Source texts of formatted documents
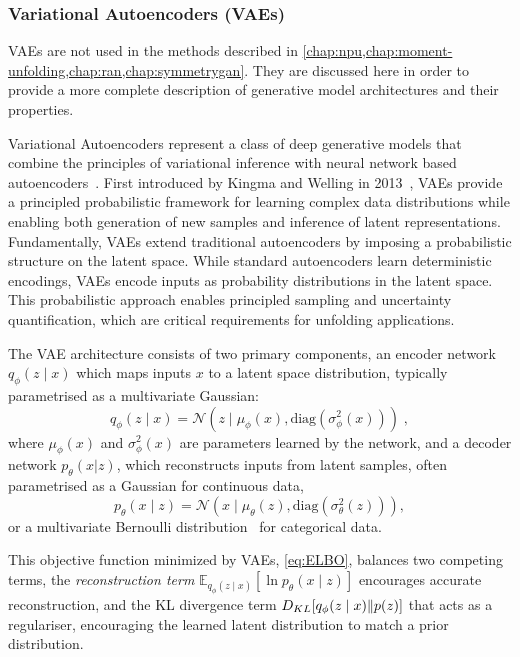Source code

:     \subsubsection{Variational Autoencoders (VAEs)}
    \begin{note*}
        VAEs are not used in the methods described in \cref{chap:npu,chap:moment-unfolding,chap:ran,chap:symmetrygan}. They are discussed here in order to provide a more complete description of generative model architectures and their properties.
    \end{note*}
        Variational Autoencoders represent a class of deep generative models that combine the principles of variational inference with neural network based autoencoders~\cite{Bank2023Autoencoders}.
        First introduced by Kingma and Welling in 2013~\cite{Kingma2013Auto-EncodingBayes}, VAEs provide a principled probabilistic framework for learning complex data distributions while enabling both generation of new samples and inference of latent representations.
        Fundamentally, VAEs extend traditional autoencoders by imposing a probabilistic structure on the latent space.
        While standard autoencoders learn deterministic encodings, VAEs encode inputs as probability distributions in the latent space.
        This probabilistic approach enables principled sampling and uncertainty quantification, which are critical requirements for unfolding applications.

        The VAE architecture consists of two primary components, an encoder network \(q_{\phi}(z\mid x)\) which maps inputs \(x\) to a latent space distribution, typically parametrised as a multivariate Gaussian:
        \begin{equation}
        q_{\phi}(z \mid x) = \mathcal{N}(z \mid \mu_{\phi}(x), \text{diag}(\sigma^2_{\phi}(x)))\;,
        \end{equation}
        where \(\mu_{\phi}(x)\) and \(\sigma^2_{\phi}(x)\) are parameters learned by the network, and a  decoder network \(p_{\theta}(x|z)\), which reconstructs inputs from latent samples, often parametrised as a Gaussian for continuous data,
        \begin{equation}
            p_{\theta}(x\mid z) = \mathcal{N}(x\mid \mu_{\theta}(z), \text{diag}(\sigma^2_{\theta}(z))),
        \end{equation}
        or a multivariate Bernoulli distribution~\cite{Fajtl2020LatentAutoencoder} for categorical data.

        This objective function minimized by VAEs, \cref{eq:ELBO}, balances two competing terms, the \emph{reconstruction term} \(\mathbb{E}_{q_{\phi}(z\mid x)}[\ln p_{\theta}(x\mid z)]\) encourages accurate reconstruction, and the KL divergence term \(D_{KL}\qty[q_{\phi}(z\mid x) \| p(z)]\) that acts as a regulariser, encouraging the learned latent distribution to match a prior distribution.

### WORK REQUIRED
Among the records, count every line where "cref" appears. Reply with the total alone.

### TASK OUTPUT
2